The book itself has a number of things going for it. With aspects both simple and complex, childish yet insightful, honest and deceptive, sympathetic and mean, hilarious and thought-provoking, it is a gaggle of contradictions, and therein lies its resonating strength.

It has aged well. Published in 1964, the lack of modern technology like cellphones or internet or color televisions is not a factor in the telling. Such things are absent but unnecessary to Fitzhugh’s story.

Other elements that are a product of their time – bridge clubs, a martini after work – these are easily accepted as concerns of people other than ourselves. Fantastical, perhaps, but probably popular in far off countries like New York City.

Capturing a Child’s Worldview

Harriet is eleven and is a compulsive journaler, recording her impressions about every situation and interaction. Not only does she chronicle her own inner dialogue with the manic intensity of a Natalie Goldberg devotee, she aspires to be a “spy” and learn other people’s secrets. She thinks of it as her job, and she garbs herself with spy gear and sets off on daily forays to eavesdrop. She watches a man who hordes cats, a family that owns a grocery store, a husband and wife whose existence focuses only on external affirmation, and – most criminally – a woman whose dumb waiter Harriet sneaks into as she pulleys herself up to the bedroom to eavesdrop on conversations.

Unlike the children in Stephen King’s IT, Fitzhugh’s children operate with worldviews that don’t quite make sense to adults. Harriet’s conception of spying is childishly innocent. She writes (in her characteristic all caps), “YOU CAN’T BE TOO OLD TO SPY EXCEPT IF YOU WERE FIFTY YOU MIGHT FALL OFF A FIRE ESCAPE, BUT YOU COULD SPY AROUND ON THE GROUND A LOT” (57). This reminded me of a trip to a grocery store or a feed store I took when I was six or so with my dad and a distant relative of my mom’s named Ronnie. As we drove in Ronnie’s big pickup truck along country roads, my stomach kept rumbling. Uncomfortable in the silence and very conscious of its growling, I told them, “I could never be a spy.”

“Why not?” my dad asked.

“Because my stomach growls too much.”

This is what I mean about a child’s perspective: an adult would never connect a rumbling tummy with being a failure as a spy. Harriet is believable exactly because she doesn’t interpret spying the way an adult would. If she did, if she had an adult’s understanding of espionage, of Tom Clancy or Ian Fleming novels, Harriet the Spy would have rung hollow.

As Harriet experiences difficulties at home and at school, she seeks to avoid her peers:

“Harriet was sick for three days. That is, she lay in bed for three days. Then her mother took her to see the kindly old family doctor. He used to be a kindly old family doctor who made house calls, but now he wouldn’t anymore.
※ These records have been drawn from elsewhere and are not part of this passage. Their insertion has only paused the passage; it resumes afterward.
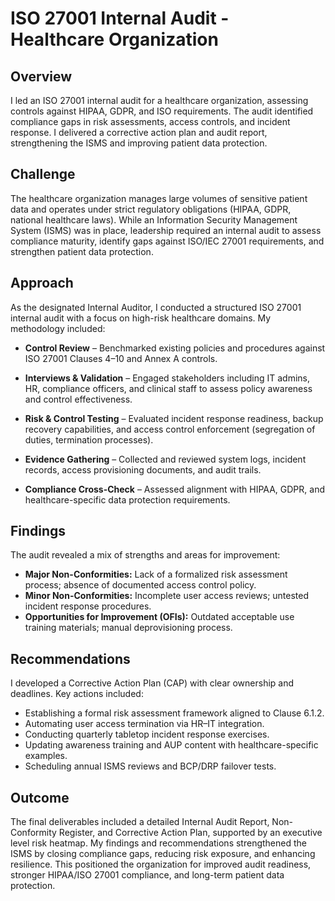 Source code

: <h1>ISO 27001 Internal Audit - Healthcare Organization</h1>

<h2>Overview</h2>

I led an ISO 27001 internal audit for a healthcare organization, assessing controls against HIPAA, GDPR, and ISO requirements. The audit identified compliance gaps in risk assessments, access controls, and incident response. I delivered a corrective action plan and audit report, strengthening the ISMS and improving patient data protection.

<h2>Challenge</h2>

The healthcare organization manages large volumes of sensitive patient data and operates under strict regulatory obligations (HIPAA, GDPR, national healthcare laws). While an Information Security Management System (ISMS) was in place, leadership required an internal audit to assess compliance maturity, identify gaps against ISO/IEC 27001 requirements, and strengthen patient data protection.

<h2>Approach</h2>

As the designated Internal Auditor, I conducted a structured ISO 27001 internal audit with a focus on high-risk healthcare domains. My methodology included:

- **Control Review** – Benchmarked existing policies and procedures against ISO 27001 Clauses 4–10 and Annex A controls.

- **Interviews & Validation** – Engaged stakeholders including IT admins, HR, compliance officers, and clinical staff to assess policy awareness and control effectiveness.

- **Risk & Control Testing** – Evaluated incident response readiness, backup recovery capabilities, and access control enforcement (segregation of duties, termination processes).

- **Evidence Gathering** – Collected and reviewed system logs, incident records, access provisioning documents, and audit trails.

- **Compliance Cross-Check** – Assessed alignment with HIPAA, GDPR, and healthcare-specific data protection requirements.

<h2>Findings </h2>

The audit revealed a mix of strengths and areas for improvement:

- **Major Non-Conformities:** Lack of a formalized risk assessment process; absence of documented access control policy.<br>
- **Minor Non-Conformities:** Incomplete user access reviews; untested incident response procedures.<br>
- **Opportunities for Improvement (OFIs):** Outdated acceptable use training materials; manual deprovisioning process.

<h2>Recommendations</h2>

I developed a Corrective Action Plan (CAP) with clear ownership and deadlines. Key actions included:

- Establishing a formal risk assessment framework aligned to Clause 6.1.2.<br>
- Automating user access termination via HR–IT integration.<br>
- Conducting quarterly tabletop incident response exercises.<br>
- Updating awareness training and AUP content with healthcare-specific examples.<br>
- Scheduling annual ISMS reviews and BCP/DRP failover tests.<br>

<h2>Outcome</h2>

The final deliverables included a detailed Internal Audit Report, Non-Conformity Register, and Corrective Action Plan, supported by an executive level risk heatmap. My findings and recommendations strengthened the ISMS by closing compliance gaps, reducing risk exposure, and enhancing resilience. This positioned the organization for improved audit readiness, stronger HIPAA/ISO 27001 compliance, and long-term patient data protection.








<!--
 ```diff
- text in red
+ text in green
! text in orange
# text in gray
@@ text in purple (and bold)@@
```
--!>
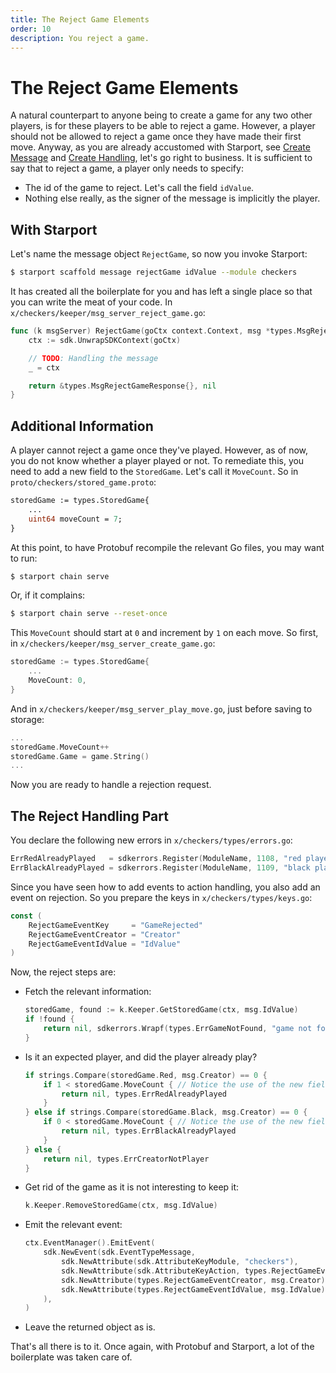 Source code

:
 ```yaml
---
title: The Reject Game Elements
order: 10
description: You reject a game.
---
```


# The Reject Game Elements

A natural counterpart to anyone being to create a game for any two other players, is for these players to be able to reject a game. However, a player should not be allowed to reject a game once they have made their first move. Anyway, as you are already accustomed with Starport, see [Create Message](./03-starport-04-create-message.md) and [Create Handling](./03-starport-05-create-handling.md), let's go right to business. It is sufficient to say that to reject a game, a player only needs to specify:

* The id of the game to reject. Let's call the field `idValue`.
* Nothing else really, as the signer of the message is implicitly the player.

## With Starport

Let's name the message object `RejectGame`, so now you invoke Starport:

```sh
$ starport scaffold message rejectGame idValue --module checkers
```
It has created all the boilerplate for you and has left a single place so that you can write the meat of your code. In `x/checkers/keeper/msg_server_reject_game.go`:

```go
func (k msgServer) RejectGame(goCtx context.Context, msg *types.MsgRejectGame) (*types.MsgRejectGameResponse, error) {
    ctx := sdk.UnwrapSDKContext(goCtx)

    // TODO: Handling the message
    _ = ctx

    return &types.MsgRejectGameResponse{}, nil
}
```

## Additional Information

A player cannot reject a game once they've played. However, as of now, you do not know whether a player played or not. To remediate this, you need to add a new field to the `StoredGame`. Let's call it `MoveCount`. So in `proto/checkers/stored_game.proto`:

```proto [https://github.com/cosmos/b9-checkers-academy-draft/blob/329c6d0ae8c1dffa85cd437d0cebb246a827dfb2/proto/checkers/stored_game.proto#L15]
storedGame := types.StoredGame{
    ...
    uint64 moveCount = 7;
}
```
At this point, to have Protobuf recompile the relevant Go files, you may want to run:

```sh
$ starport chain serve
```
Or, if it complains:

```sh
$ starport chain serve --reset-once
```


This `MoveCount` should start at `0` and increment by `1` on each move. So first, in `x/checkers/keeper/msg_server_create_game.go`:

```go [https://github.com/cosmos/b9-checkers-academy-draft/blob/329c6d0ae8c1dffa85cd437d0cebb246a827dfb2/x/checkers/keeper/msg_server_create_game.go#L26]
storedGame := types.StoredGame{
    ...
    MoveCount: 0,
}
```
And in `x/checkers/keeper/msg_server_play_move.go`, just before saving to storage:

```go [https://github.com/cosmos/b9-checkers-academy-draft/blob/329c6d0ae8c1dffa85cd437d0cebb246a827dfb2/x/checkers/keeper/msg_server_play_move.go#L55]
...
storedGame.MoveCount++
storedGame.Game = game.String()
...
```
Now you are ready to handle a rejection request.

## The Reject Handling Part

You declare the following new errors in `x/checkers/types/errors.go`:

```go [https://github.com/cosmos/b9-checkers-academy-draft/blob/329c6d0ae8c1dffa85cd437d0cebb246a827dfb2/x/checkers/types/errors.go#L19-L20]
ErrRedAlreadyPlayed   = sdkerrors.Register(ModuleName, 1108, "red player has already played")
ErrBlackAlreadyPlayed = sdkerrors.Register(ModuleName, 1109, "black player has already played")
```
Since you have seen how to add events to action handling, you also add an event on rejection. So you prepare the keys in `x/checkers/types/keys.go`:

```go [https://github.com/cosmos/b9-checkers-academy-draft/blob/329c6d0ae8c1dffa85cd437d0cebb246a827dfb2/x/checkers/types/keys.go#L41-L45]
const (
    RejectGameEventKey     = "GameRejected"
    RejectGameEventCreator = "Creator"
    RejectGameEventIdValue = "IdValue"
)
```

Now, the reject steps are:

* Fetch the relevant information:
    ```go [https://github.com/cosmos/b9-checkers-academy-draft/blob/329c6d0ae8c1dffa85cd437d0cebb246a827dfb2/x/checkers/keeper/msg_server_reject_game.go#L15-L18]
    storedGame, found := k.Keeper.GetStoredGame(ctx, msg.IdValue)
    if !found {
        return nil, sdkerrors.Wrapf(types.ErrGameNotFound, "game not found %s", msg.IdValue)
    }
    ```
* Is it an expected player, and did the player already play?
    ```go [https://github.com/cosmos/b9-checkers-academy-draft/blob/329c6d0ae8c1dffa85cd437d0cebb246a827dfb2/x/checkers/keeper/msg_server_reject_game.go#L21-L31]
    if strings.Compare(storedGame.Red, msg.Creator) == 0 {
        if 1 < storedGame.MoveCount { // Notice the use of the new field
            return nil, types.ErrRedAlreadyPlayed
        }
    } else if strings.Compare(storedGame.Black, msg.Creator) == 0 {
        if 0 < storedGame.MoveCount { // Notice the use of the new field
            return nil, types.ErrBlackAlreadyPlayed
        }
    } else {
        return nil, types.ErrCreatorNotPlayer
    }
    ```
* Get rid of the game as it is not interesting to keep it:
    ```go [https://github.com/cosmos/b9-checkers-academy-draft/blob/329c6d0ae8c1dffa85cd437d0cebb246a827dfb2/x/checkers/keeper/msg_server_reject_game.go#L34]
    k.Keeper.RemoveStoredGame(ctx, msg.IdValue)
    ```
* Emit the relevant event:
    ```go [https://github.com/cosmos/b9-checkers-academy-draft/blob/329c6d0ae8c1dffa85cd437d0cebb246a827dfb2/x/checkers/keeper/msg_server_reject_game.go#L37-L44]
    ctx.EventManager().EmitEvent(
        sdk.NewEvent(sdk.EventTypeMessage,
            sdk.NewAttribute(sdk.AttributeKeyModule, "checkers"),
            sdk.NewAttribute(sdk.AttributeKeyAction, types.RejectGameEventKey),
            sdk.NewAttribute(types.RejectGameEventCreator, msg.Creator),
            sdk.NewAttribute(types.RejectGameEventIdValue, msg.IdValue),
        ),
    )
    ```
* Leave the returned object as is.

That's all there is to it. Once again, with Protobuf and Starport, a lot of the boilerplate was taken care of.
One day he had stamped his foot at Harriet’s mother and said, ‘I like my office and I’m going to stay in it. I pay so much for rent on this office that if I leave it for five minutes my child misses a year of school. I’m never coming out again.’ And from that moment on he didn’t. Harriet rather respected him for it, but his stethoscope was cold” (196).

This comparison between a stethoscope and Harriet’s respect for the authenticity and honesty of the doctor is another example of Fitzhugh’s ability to capture Harriet’s child-like worldview because the adult mind wouldn’t find these two concepts linked.

When Harriet’s friend Janie is introduced, the reader learns “Janie Gibbs was Harriet’s best friend besides Sport. She had a chemistry set and planned one day to blow up the world. Both Harriet and Sport had a great respect for Janie’s experiments, but they didn’t understand a word she said about them” (29). Janie’s aspirations don’t really make sense to an adult, who imagines in their fulfillment the destruction of everything and everyone. Her friends, however, are nonplussed, further recognition that the rules of the adult universe are not in effect in the friendships of sixth graders.

Harriet’s Journal Is Us

I try to avoid cover text if at all possible because cover text tends to get the book wrong, and Harriet the Spy is no exception. My copy explains, “Then one morning, Harriet’s life is turned upside down. Her classmates find her spy notebook and read it out loud! Harriet’s in big trouble. The other sixth-graders are stealing her tomato sandwiches, forming a spy-catcher club, and writing notes of their own—all about Harriet!” Exclamation! Shock! Surprise! Why book covers need to be written as though advertising monster truck shows is beyond me.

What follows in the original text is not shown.